What the exercise asks: Where the line with "Also Clone the" appears below, start writing out lines exactly, and finish with the line with "2. After creating click create group.", which is included; write out nothing else.

Dataset content:

# # #

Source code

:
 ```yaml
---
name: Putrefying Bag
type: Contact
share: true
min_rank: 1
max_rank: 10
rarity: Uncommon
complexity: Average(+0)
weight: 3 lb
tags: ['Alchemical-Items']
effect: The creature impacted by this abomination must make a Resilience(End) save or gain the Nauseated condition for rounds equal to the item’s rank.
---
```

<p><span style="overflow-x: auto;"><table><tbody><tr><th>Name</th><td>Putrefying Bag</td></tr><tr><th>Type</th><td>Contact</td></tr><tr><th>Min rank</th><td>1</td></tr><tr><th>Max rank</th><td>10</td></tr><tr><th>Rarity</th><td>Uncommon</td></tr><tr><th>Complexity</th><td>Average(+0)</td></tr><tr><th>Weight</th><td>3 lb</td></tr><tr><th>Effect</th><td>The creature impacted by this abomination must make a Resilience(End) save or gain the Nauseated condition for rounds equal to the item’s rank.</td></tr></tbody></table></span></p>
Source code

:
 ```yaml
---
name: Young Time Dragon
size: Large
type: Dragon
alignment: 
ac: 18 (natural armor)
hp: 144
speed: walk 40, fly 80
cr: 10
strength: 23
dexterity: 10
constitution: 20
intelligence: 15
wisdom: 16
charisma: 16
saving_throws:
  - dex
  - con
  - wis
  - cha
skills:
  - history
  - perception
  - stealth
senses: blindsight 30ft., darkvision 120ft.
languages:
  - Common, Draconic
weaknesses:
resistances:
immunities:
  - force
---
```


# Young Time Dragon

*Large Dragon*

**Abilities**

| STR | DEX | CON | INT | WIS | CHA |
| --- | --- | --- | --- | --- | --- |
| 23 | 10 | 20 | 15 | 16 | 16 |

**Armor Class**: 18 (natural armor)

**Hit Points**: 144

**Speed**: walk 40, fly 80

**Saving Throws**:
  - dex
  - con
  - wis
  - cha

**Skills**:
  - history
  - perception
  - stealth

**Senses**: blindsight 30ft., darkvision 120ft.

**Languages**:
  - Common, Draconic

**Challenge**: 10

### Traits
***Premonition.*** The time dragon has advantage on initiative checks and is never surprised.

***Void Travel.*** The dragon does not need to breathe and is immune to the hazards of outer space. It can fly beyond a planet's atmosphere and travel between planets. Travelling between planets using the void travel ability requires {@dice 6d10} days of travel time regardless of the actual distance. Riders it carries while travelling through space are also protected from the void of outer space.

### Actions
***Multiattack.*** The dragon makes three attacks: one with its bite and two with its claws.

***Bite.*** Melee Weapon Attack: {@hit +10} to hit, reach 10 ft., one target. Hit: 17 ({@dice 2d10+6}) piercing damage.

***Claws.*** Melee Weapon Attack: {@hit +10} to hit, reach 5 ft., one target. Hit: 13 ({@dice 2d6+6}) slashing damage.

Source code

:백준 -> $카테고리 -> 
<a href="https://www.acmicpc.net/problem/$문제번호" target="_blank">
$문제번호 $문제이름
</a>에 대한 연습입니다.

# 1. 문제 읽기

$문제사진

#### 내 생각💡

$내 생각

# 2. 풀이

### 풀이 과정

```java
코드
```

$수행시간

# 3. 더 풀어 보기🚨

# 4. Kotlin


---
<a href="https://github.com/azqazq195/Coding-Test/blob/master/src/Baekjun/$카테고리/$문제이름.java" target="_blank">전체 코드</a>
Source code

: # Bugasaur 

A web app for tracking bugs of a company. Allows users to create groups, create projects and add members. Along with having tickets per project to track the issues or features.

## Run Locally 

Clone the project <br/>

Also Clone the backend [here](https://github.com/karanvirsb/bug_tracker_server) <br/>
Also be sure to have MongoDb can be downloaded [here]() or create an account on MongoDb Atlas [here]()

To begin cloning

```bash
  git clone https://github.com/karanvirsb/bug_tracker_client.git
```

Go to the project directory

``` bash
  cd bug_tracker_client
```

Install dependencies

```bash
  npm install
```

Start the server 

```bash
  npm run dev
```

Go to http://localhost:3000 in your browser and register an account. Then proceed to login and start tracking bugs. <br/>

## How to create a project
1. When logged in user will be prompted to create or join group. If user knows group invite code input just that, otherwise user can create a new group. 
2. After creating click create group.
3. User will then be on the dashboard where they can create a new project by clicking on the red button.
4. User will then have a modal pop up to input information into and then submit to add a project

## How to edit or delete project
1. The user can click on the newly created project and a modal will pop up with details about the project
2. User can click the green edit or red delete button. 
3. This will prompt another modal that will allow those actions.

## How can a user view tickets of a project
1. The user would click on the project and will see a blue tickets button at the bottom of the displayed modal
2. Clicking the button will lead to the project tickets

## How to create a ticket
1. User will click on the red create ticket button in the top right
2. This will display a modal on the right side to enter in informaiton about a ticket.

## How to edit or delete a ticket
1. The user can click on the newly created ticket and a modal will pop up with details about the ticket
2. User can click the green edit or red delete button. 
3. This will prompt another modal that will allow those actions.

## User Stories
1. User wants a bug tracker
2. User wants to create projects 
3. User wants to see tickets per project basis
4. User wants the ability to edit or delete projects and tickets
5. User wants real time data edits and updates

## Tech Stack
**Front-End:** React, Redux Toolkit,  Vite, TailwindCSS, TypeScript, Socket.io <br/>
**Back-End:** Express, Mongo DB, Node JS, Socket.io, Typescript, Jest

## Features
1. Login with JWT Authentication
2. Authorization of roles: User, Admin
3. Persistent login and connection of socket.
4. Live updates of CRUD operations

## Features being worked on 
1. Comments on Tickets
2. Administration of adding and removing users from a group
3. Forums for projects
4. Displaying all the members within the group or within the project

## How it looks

# # #

Response box:
Also Clone the backend [here](https://github.com/karanvirsb/bug_tracker_server) <br/>
Also be sure to have MongoDb can be downloaded [here]() or create an account on MongoDb Atlas [here]()

To begin cloning

```bash
  git clone https://github.com/karanvirsb/bug_tracker_client.git
```

Go to the project directory

``` bash
  cd bug_tracker_client
```

Install dependencies

```bash
  npm install
```

Start the server 

```bash
  npm run dev
```

Go to http://localhost:3000 in your browser and register an account. Then proceed to login and start tracking bugs. <br/>

## How to create a project
1. When logged in user will be prompted to create or join group. If user knows group invite code input just that, otherwise user can create a new group. 
2. After creating click create group.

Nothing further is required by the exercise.